この中にはいったい何があるのでしょうか?
ふいにレジーナの足が止まった。
左手を上下に動かして、身をかがめとジェスチャーしている。
それに従い、身を低くして藪の中に隠れた。
その後すぐに数人の影が横を通り過ぎた。
ずんぐりむっくりで豚のような顔をした凶暴なモンスターだ。
「この森にはウッドオークの集落があると聞く。
おそらく今のは連中の斥候部隊だろう。
気をつけろ。あいつらは気性が荒い。
見つかれば襲ってくるわ」
とレジーナが説明してくれた。
だまってファイヴもうなずいた。
ウッドオークの斥候部隊は一つではなかった。
集落が近い様で、進むたびに何人かのウッドオークい出くわした。
だがこっちはクロスボウで矢もそれぞれ10本しか持ってない。
すべてを相手にするのは無理だし、戦う必要もない。
自分達はこのブツの入ったカバンを町に届けるのが任務だ。
とりあえず敵を知るために【鑑定】スキルを発動します。
種族 ウッドオーク・ウォーリアー
召喚コスト 13DP
属性 オーク・戦士
ランク C
HP 45
MP 5
攻撃力 30
防御力 25
魔力 10
俊敏性 15
固有スキル 特になし
なるほど。
ウォーリアーということは他の職種のオークもいるのでしょうか。
ファイヴとレジーナは彼らに見つからない様に藪に隠れながら前に進んだ。
ガサガサガサ……。
藪の中には殺人脚長蜂やオオムカデなどが、隠れているので油断はできない。
知らず知らずのうちにファイヴ達はウッドオークの集落に行き着いた。
そこの広場には大きな祭壇があって、コウモリの死骸が吊るされている。
祭壇の前に黒い法衣をまとったウッドオークがいた。
「皆の衆よ。
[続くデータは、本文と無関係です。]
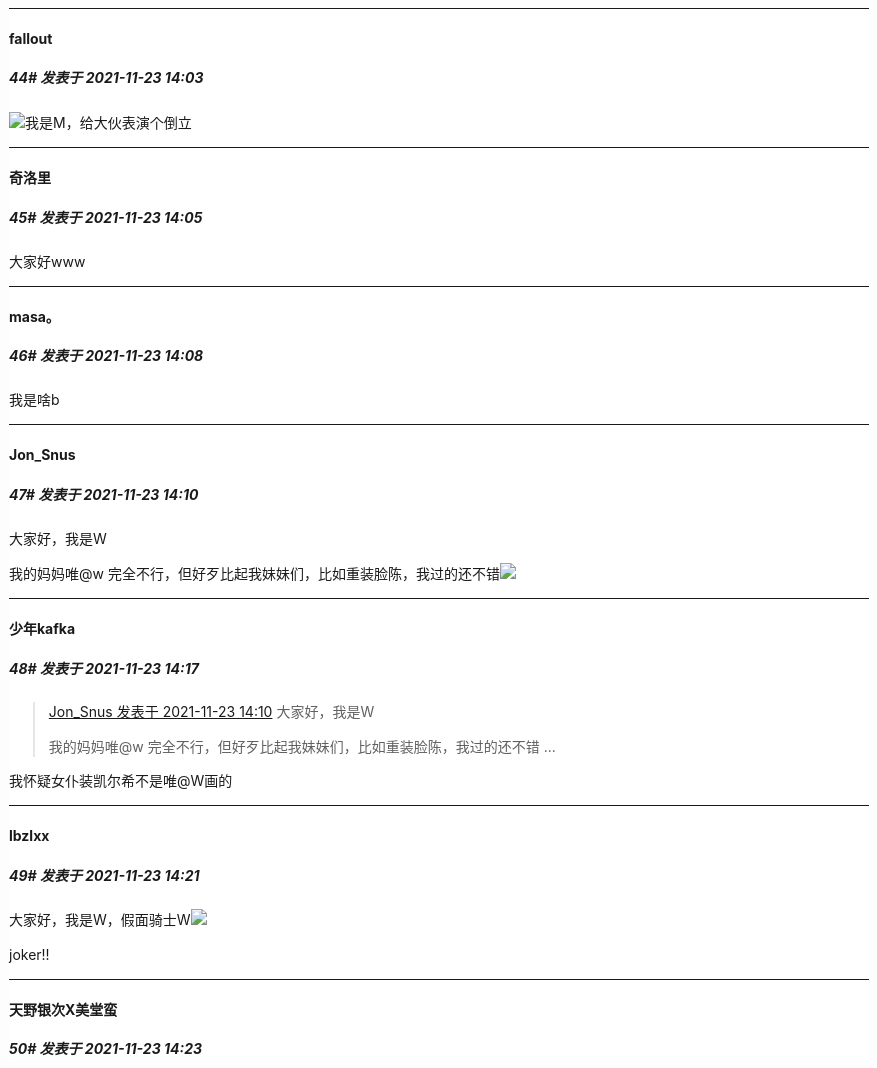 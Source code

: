 *****

####  fallout  
##### 44#       发表于 2021-11-23 14:03

<img src="https://static.saraba1st.com/image/smiley/face2017/125.png" referrerpolicy="no-referrer">我是M，给大伙表演个倒立

*****

####  奇洛里  
##### 45#       发表于 2021-11-23 14:05

大家好www

*****

####  masa。  
##### 46#       发表于 2021-11-23 14:08

我是啥b

*****

####  Jon_Snus  
##### 47#       发表于 2021-11-23 14:10

大家好，我是W

我的妈妈唯@w 完全不行，但好歹比起我妹妹们，比如重装脸陈，我过的还不错<img src="https://static.saraba1st.com/image/smiley/face2017/037.png" referrerpolicy="no-referrer">

*****

####  少年kafka  
##### 48#       发表于 2021-11-23 14:17

<blockquote><a href="httphttps://bbs.saraba1st.com/2b/forum.php?mod=redirect&amp;goto=findpost&amp;pid=53664440&amp;ptid=2038954" target="_blank">Jon_Snus 发表于 2021-11-23 14:10</a>
大家好，我是W

我的妈妈唯@w 完全不行，但好歹比起我妹妹们，比如重装脸陈，我过的还不错 ...</blockquote>
我怀疑女仆装凯尔希不是唯@W画的

*****

####  lbzlxx  
##### 49#       发表于 2021-11-23 14:21

大家好，我是W，假面骑士W<img src="https://static.saraba1st.com/image/smiley/carton2017/124.png" referrerpolicy="no-referrer">

joker!!

*****

####  天野银次X美堂蛮  
##### 50#       发表于 2021-11-23 14:23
今年も太陽に生贄をささげる時期がやってきた。
人間でもモンスターでもよい。生きた獲物を攫ってくるのだ」
とウッドオークの呪術師が声も高らかに言い放った。
「生贄の儀式? まずいわね。捕まったら私たちが生贄にされるわ」
とレジーナがつぶやいた。
「奴らに見つからない様に森を出ないといけませんね」
とファイヴが返した。
ところが背後の方から怒鳴り声がした。
「そこに誰かいるグル! 確認しろグル!」
ウッドオークの斥候部隊が詰め寄ってきた。
「まずい、見つかったわ!」
レジーナが叫んだ。
「逃げましょう」
ファイヴとレジーナは藪から飛び出して一目散に駆け出した。